ERBB2 (Her2/neu) gene centric expression analysis as revealed by ONCOMINE. (A) ERBB2 is overexpressed in a subset of breast cancers relative to normal breast tissue (P = .0567). (B) ERBB2 is significantly overexpressed in DLBCL relative to normal blood B-cells (P = 1.2e-6), in non small cell lung cancer relative to normal lung (P = 1.1e-5), and in ovarian carcinoma relative to normal ovary (P = 1.0e-5), but not in hepatocellular carcinoma or prostate cancer relative to their respective normal tissue. Y-axis units are normalized expression values (standard deviations above or below the median per array). The number of samples in each class is given in parentheses.
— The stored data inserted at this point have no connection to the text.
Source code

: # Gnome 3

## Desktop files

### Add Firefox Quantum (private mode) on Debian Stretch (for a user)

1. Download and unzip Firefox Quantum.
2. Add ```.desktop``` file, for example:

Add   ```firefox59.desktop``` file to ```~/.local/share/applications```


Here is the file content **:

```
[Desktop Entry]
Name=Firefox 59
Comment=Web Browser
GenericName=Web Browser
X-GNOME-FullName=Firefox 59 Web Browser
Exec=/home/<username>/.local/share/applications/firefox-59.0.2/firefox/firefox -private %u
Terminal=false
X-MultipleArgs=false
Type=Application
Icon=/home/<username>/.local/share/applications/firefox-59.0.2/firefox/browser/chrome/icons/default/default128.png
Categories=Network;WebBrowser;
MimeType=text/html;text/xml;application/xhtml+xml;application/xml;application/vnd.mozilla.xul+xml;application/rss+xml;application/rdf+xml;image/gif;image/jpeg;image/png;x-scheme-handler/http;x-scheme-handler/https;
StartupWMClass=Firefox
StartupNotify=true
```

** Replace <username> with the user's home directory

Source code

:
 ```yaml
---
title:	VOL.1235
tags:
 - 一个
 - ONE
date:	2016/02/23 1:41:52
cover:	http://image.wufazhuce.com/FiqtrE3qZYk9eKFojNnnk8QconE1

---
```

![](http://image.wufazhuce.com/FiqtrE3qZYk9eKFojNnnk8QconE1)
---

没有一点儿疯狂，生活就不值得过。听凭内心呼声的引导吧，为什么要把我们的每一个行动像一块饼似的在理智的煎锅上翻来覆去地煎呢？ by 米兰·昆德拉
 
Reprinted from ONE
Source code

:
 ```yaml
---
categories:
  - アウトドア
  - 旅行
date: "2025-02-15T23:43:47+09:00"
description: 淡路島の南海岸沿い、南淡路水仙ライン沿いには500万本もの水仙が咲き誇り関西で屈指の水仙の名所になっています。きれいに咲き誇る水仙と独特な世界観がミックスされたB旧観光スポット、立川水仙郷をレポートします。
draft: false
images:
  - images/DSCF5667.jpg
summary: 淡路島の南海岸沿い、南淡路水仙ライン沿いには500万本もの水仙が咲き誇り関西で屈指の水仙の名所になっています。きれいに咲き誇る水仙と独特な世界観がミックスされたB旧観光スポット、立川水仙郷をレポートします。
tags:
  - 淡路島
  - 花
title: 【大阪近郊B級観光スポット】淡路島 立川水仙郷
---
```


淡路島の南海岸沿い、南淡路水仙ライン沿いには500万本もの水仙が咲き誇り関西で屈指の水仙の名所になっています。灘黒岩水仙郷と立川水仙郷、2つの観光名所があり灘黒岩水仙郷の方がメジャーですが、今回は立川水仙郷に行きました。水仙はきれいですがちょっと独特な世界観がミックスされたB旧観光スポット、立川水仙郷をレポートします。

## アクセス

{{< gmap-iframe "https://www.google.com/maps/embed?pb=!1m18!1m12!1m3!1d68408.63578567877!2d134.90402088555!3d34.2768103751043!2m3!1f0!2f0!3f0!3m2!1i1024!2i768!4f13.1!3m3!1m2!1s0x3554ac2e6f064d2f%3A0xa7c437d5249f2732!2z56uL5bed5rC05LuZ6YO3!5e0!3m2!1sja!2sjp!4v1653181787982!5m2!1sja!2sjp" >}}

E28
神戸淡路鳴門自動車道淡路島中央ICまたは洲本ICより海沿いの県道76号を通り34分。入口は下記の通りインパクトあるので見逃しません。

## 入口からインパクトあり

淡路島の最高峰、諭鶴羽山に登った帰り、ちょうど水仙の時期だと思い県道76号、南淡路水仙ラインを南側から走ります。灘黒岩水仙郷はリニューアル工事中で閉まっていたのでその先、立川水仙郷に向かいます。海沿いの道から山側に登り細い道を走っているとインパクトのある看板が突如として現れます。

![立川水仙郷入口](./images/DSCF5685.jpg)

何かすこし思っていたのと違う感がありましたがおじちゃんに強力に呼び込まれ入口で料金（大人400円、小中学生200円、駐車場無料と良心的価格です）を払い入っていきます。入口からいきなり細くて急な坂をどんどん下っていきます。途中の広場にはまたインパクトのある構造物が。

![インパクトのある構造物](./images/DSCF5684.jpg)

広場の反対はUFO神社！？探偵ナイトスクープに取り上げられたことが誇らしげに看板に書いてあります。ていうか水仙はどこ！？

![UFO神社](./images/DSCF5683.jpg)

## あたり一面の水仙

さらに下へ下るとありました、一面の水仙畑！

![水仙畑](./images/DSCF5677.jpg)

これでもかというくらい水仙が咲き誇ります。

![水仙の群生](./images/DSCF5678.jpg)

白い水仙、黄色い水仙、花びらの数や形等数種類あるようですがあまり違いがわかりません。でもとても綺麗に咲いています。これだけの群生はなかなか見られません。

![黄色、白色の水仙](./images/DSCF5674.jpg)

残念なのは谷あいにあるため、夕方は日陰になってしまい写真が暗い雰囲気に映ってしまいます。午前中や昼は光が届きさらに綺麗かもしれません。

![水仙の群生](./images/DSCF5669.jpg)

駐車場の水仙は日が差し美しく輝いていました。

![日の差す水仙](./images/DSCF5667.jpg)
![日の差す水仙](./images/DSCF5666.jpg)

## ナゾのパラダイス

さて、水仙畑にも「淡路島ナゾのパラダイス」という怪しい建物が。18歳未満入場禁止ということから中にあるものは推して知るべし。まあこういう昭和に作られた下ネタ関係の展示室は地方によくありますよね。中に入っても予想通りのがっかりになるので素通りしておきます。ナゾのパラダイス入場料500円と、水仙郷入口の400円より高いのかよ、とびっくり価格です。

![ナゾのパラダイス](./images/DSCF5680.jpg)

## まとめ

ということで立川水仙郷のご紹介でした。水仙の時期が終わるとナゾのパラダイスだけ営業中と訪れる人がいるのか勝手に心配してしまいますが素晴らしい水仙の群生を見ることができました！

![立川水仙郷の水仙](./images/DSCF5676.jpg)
Adenoca. indicates adenocarcinoma; Ca. indicates carcinoma; DLBCL indicates diffuse large B-cell lymphoma.

STUDY Module

The STUDY module provides a standard gene expression color map to visualize genes most differentially expressed in a selected analysis. Many of the differential expression analyses are analogous to those performed in the original publications; however, with ONCOMINE, they are centralized and apply a single, robust statistical method. Furthermore, some analyses available at ONCOMINE were not performed in the original publications, thus increasing the value of these microarray datasets. For example, Ramaswamy et al. published a report on multicancer type classification highlighting a focused gene set that can accurately classify tumor types of different origin [16]. Because the dataset also included respective normal tissue samples for many of the cancer types, we performed multiple “cancer versus normal” differential expression analyses, including pancreatic cancer versus normal pancreas—a hypothesis that was not testable from any of the other available datasets. A final point about the STUDY module: direct links are provided to the GENE module, so that if the gene of interest is identified by exploring a differential expression analysis, the user can quickly evaluate the gene's expression in other differential expression analyses (as demonstrated below with prostasin).

Gene Ontology Integration

The focus of many cancer microarray studies is to identify potential therapeutic targets or diagnostic markers. Genes are usually considered as potential targets or markers if they are highly overexpressed in a particular cancer, and their molecular function or localization suggests that they might be amenable to pharmacologic inhibition or detection in serum or tissue. To provide a platform for the discovery of potential targets or markers that are overexpressed in cancer, we annotated genes with relevant gene ontology descriptors. Three ontology categories were created by combining gene ontology annotations from GO ontology consortium [37]: 1) membrane-bound, which could be targeted by antibody therapies; 2) kinase, which could be inhibited by small molecule kinase inhibitors; and 3) secreted, which could serve as serum biomarkers. Significantly overexpressed genes from each ontology category were present in nearly all analyses. The genes in a particular ontology category (e.g., membrane) that are most differentially expressed in a specific analysis (e.g., lung adenocarcinoma versus normal lung) can be explored at ONCOMINE. Furthermore, specific GO annotations (e.g., DNA binding) can also be used to filter differential expression analyses.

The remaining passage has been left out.